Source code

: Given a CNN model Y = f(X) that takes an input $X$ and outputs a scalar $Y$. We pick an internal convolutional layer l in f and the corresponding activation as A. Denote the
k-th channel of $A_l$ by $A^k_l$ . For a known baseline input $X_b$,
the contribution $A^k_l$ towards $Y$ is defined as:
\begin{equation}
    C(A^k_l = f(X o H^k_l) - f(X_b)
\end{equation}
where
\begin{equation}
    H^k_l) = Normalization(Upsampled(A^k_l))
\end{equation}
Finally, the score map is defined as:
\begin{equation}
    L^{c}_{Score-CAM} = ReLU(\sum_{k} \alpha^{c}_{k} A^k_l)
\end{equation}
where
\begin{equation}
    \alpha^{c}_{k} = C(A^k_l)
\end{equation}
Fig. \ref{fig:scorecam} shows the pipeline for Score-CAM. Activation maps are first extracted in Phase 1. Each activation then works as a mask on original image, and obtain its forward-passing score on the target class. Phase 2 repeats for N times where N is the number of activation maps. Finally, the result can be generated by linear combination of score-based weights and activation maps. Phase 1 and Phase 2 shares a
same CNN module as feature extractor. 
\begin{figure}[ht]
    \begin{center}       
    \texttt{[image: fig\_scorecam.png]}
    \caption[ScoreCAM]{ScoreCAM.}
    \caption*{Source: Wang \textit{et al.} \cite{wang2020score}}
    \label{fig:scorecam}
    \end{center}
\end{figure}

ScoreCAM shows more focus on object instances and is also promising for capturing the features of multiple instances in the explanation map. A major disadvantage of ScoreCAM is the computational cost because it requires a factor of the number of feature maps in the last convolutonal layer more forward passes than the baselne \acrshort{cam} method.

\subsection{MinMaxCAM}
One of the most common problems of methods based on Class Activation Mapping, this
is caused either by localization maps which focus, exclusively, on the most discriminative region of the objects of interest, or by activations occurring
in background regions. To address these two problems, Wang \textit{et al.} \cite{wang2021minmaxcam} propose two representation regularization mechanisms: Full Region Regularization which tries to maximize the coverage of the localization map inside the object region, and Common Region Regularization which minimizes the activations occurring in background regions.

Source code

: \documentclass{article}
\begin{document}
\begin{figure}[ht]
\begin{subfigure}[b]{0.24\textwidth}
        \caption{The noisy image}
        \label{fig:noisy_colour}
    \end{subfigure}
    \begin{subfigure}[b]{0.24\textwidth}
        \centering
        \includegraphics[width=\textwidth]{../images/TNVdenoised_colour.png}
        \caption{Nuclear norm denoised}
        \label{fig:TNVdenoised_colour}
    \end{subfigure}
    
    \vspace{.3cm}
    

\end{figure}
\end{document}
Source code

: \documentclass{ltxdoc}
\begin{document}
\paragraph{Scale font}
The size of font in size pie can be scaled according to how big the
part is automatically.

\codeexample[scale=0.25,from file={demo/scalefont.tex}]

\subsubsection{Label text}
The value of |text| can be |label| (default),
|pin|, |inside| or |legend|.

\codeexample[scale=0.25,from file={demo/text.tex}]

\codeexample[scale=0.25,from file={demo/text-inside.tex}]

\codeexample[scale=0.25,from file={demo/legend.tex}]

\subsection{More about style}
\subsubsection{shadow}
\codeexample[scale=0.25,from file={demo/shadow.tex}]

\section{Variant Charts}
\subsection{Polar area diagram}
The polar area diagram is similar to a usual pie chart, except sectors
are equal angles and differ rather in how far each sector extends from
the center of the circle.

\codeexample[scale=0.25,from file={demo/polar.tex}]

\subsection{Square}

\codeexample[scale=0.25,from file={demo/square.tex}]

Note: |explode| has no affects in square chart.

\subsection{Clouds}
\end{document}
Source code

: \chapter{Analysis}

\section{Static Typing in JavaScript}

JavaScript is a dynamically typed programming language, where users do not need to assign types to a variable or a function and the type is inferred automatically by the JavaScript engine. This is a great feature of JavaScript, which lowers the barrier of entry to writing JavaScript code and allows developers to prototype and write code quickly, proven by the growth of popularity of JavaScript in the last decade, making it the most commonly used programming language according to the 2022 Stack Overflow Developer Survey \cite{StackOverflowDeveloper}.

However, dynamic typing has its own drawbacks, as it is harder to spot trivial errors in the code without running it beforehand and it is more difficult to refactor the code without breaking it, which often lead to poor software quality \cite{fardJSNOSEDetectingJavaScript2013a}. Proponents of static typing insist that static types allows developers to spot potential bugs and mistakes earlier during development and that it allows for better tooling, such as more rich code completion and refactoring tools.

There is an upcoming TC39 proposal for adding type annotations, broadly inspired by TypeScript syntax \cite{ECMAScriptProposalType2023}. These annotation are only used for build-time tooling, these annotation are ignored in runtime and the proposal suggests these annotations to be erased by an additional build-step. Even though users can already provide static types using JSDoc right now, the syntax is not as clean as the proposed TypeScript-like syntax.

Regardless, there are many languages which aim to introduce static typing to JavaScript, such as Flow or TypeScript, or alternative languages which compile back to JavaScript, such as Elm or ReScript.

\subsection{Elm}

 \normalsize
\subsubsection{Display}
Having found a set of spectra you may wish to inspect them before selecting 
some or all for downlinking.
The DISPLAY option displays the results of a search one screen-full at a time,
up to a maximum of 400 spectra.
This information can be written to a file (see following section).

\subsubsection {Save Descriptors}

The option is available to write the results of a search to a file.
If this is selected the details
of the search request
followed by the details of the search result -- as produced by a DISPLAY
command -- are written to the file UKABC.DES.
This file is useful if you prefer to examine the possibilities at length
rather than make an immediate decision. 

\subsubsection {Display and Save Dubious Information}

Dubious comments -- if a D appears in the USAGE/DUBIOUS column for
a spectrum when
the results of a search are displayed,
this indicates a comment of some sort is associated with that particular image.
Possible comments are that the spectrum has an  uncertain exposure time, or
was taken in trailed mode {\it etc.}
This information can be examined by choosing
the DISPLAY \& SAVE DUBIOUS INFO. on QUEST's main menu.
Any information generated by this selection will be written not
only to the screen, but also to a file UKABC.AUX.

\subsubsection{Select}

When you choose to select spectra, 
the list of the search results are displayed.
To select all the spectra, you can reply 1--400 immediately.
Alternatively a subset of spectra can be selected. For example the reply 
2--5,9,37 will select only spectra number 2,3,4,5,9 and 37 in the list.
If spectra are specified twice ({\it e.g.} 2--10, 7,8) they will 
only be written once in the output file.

§ §

> Exercise brief
The listing is to be given again exactly, line for line.

> Response area
Source code

: Given a CNN model Y = f(X) that takes an input $X$ and outputs a scalar $Y$. We pick an internal convolutional layer l in f and the corresponding activation as A. Denote the
k-th channel of $A_l$ by $A^k_l$ . For a known baseline input $X_b$,
the contribution $A^k_l$ towards $Y$ is defined as:
\begin{equation}
    C(A^k_l = f(X o H^k_l) - f(X_b)
\end{equation}
where
\begin{equation}
    H^k_l) = Normalization(Upsampled(A^k_l))
\end{equation}
Finally, the score map is defined as:
\begin{equation}
    L^{c}_{Score-CAM} = ReLU(\sum_{k} \alpha^{c}_{k} A^k_l)
\end{equation}
where
\begin{equation}
    \alpha^{c}_{k} = C(A^k_l)
\end{equation}
Fig. \ref{fig:scorecam} shows the pipeline for Score-CAM. Activation maps are first extracted in Phase 1. Each activation then works as a mask on original image, and obtain its forward-passing score on the target class. Phase 2 repeats for N times where N is the number of activation maps. Finally, the result can be generated by linear combination of score-based weights and activation maps. Phase 1 and Phase 2 shares a
same CNN module as feature extractor. 
\begin{figure}[ht]
    \begin{center}       
    \texttt{[image: fig\_scorecam.png]}
    \caption[ScoreCAM]{ScoreCAM.}
    \caption*{Source: Wang \textit{et al.} \cite{wang2020score}}
    \label{fig:scorecam}
    \end{center}
\end{figure}

ScoreCAM shows more focus on object instances and is also promising for capturing the features of multiple instances in the explanation map. A major disadvantage of ScoreCAM is the computational cost because it requires a factor of the number of feature maps in the last convolutonal layer more forward passes than the baselne \acrshort{cam} method.

\subsection{MinMaxCAM}
One of the most common problems of methods based on Class Activation Mapping, this
is caused either by localization maps which focus, exclusively, on the most discriminative region of the objects of interest, or by activations occurring
in background regions. To address these two problems, Wang \textit{et al.} \cite{wang2021minmaxcam} propose two representation regularization mechanisms: Full Region Regularization which tries to maximize the coverage of the localization map inside the object region, and Common Region Regularization which minimizes the activations occurring in background regions.

Source code

: \documentclass{article}
\begin{document}
\begin{figure}[ht]
\begin{subfigure}[b]{0.24\textwidth}
        \caption{The noisy image}
        \label{fig:noisy_colour}
    \end{subfigure}
    \begin{subfigure}[b]{0.24\textwidth}
        \centering
        \includegraphics[width=\textwidth]{../images/TNVdenoised_colour.png}
        \caption{Nuclear norm denoised}
        \label{fig:TNVdenoised_colour}
    \end{subfigure}
    
    \vspace{.3cm}
    

\end{figure}
\end{document}
Source code

: \documentclass{ltxdoc}
\begin{document}
\paragraph{Scale font}
The size of font in size pie can be scaled according to how big the
part is automatically.

\codeexample[scale=0.25,from file={demo/scalefont.tex}]

\subsubsection{Label text}
The value of |text| can be |label| (default),
|pin|, |inside| or |legend|.

\codeexample[scale=0.25,from file={demo/text.tex}]

\codeexample[scale=0.25,from file={demo/text-inside.tex}]

\codeexample[scale=0.25,from file={demo/legend.tex}]

\subsection{More about style}
\subsubsection{shadow}
\codeexample[scale=0.25,from file={demo/shadow.tex}]

\section{Variant Charts}
\subsection{Polar area diagram}
The polar area diagram is similar to a usual pie chart, except sectors
are equal angles and differ rather in how far each sector extends from
the center of the circle.

\codeexample[scale=0.25,from file={demo/polar.tex}]

\subsection{Square}

\codeexample[scale=0.25,from file={demo/square.tex}]

Note: |explode| has no affects in square chart.

\subsection{Clouds}
\end{document}
Source code

: \chapter{Analysis}

\section{Static Typing in JavaScript}

JavaScript is a dynamically typed programming language, where users do not need to assign types to a variable or a function and the type is inferred automatically by the JavaScript engine. This is a great feature of JavaScript, which lowers the barrier of entry to writing JavaScript code and allows developers to prototype and write code quickly, proven by the growth of popularity of JavaScript in the last decade, making it the most commonly used programming language according to the 2022 Stack Overflow Developer Survey \cite{StackOverflowDeveloper}.

However, dynamic typing has its own drawbacks, as it is harder to spot trivial errors in the code without running it beforehand and it is more difficult to refactor the code without breaking it, which often lead to poor software quality \cite{fardJSNOSEDetectingJavaScript2013a}. Proponents of static typing insist that static types allows developers to spot potential bugs and mistakes earlier during development and that it allows for better tooling, such as more rich code completion and refactoring tools.

There is an upcoming TC39 proposal for adding type annotations, broadly inspired by TypeScript syntax \cite{ECMAScriptProposalType2023}. These annotation are only used for build-time tooling, these annotation are ignored in runtime and the proposal suggests these annotations to be erased by an additional build-step. Even though users can already provide static types using JSDoc right now, the syntax is not as clean as the proposed TypeScript-like syntax.

Regardless, there are many languages which aim to introduce static typing to JavaScript, such as Flow or TypeScript, or alternative languages which compile back to JavaScript, such as Elm or ReScript.

\subsection{Elm}

 \normalsize
\subsubsection{Display}
Having found a set of spectra you may wish to inspect them before selecting 
some or all for downlinking.
The DISPLAY option displays the results of a search one screen-full at a time,
up to a maximum of 400 spectra.
This information can be written to a file (see following section).

\subsubsection {Save Descriptors}

The option is available to write the results of a search to a file.
If this is selected the details
of the search request
followed by the details of the search result -- as produced by a DISPLAY
command -- are written to the file UKABC.DES.
This file is useful if you prefer to examine the possibilities at length
rather than make an immediate decision. 

\subsubsection {Display and Save Dubious Information}

Dubious comments -- if a D appears in the USAGE/DUBIOUS column for
a spectrum when
the results of a search are displayed,
this indicates a comment of some sort is associated with that particular image.
Possible comments are that the spectrum has an  uncertain exposure time, or
was taken in trailed mode {\it etc.}
This information can be examined by choosing
the DISPLAY \& SAVE DUBIOUS INFO. on QUEST's main menu.
Any information generated by this selection will be written not
only to the screen, but also to a file UKABC.AUX.

\subsubsection{Select}

When you choose to select spectra, 
the list of the search results are displayed.
To select all the spectra, you can reply 1--400 immediately.
Alternatively a subset of spectra can be selected. For example the reply 
2--5,9,37 will select only spectra number 2,3,4,5,9 and 37 in the list.
If spectra are specified twice ({\it e.g.} 2--10, 7,8) they will 
only be written once in the output file.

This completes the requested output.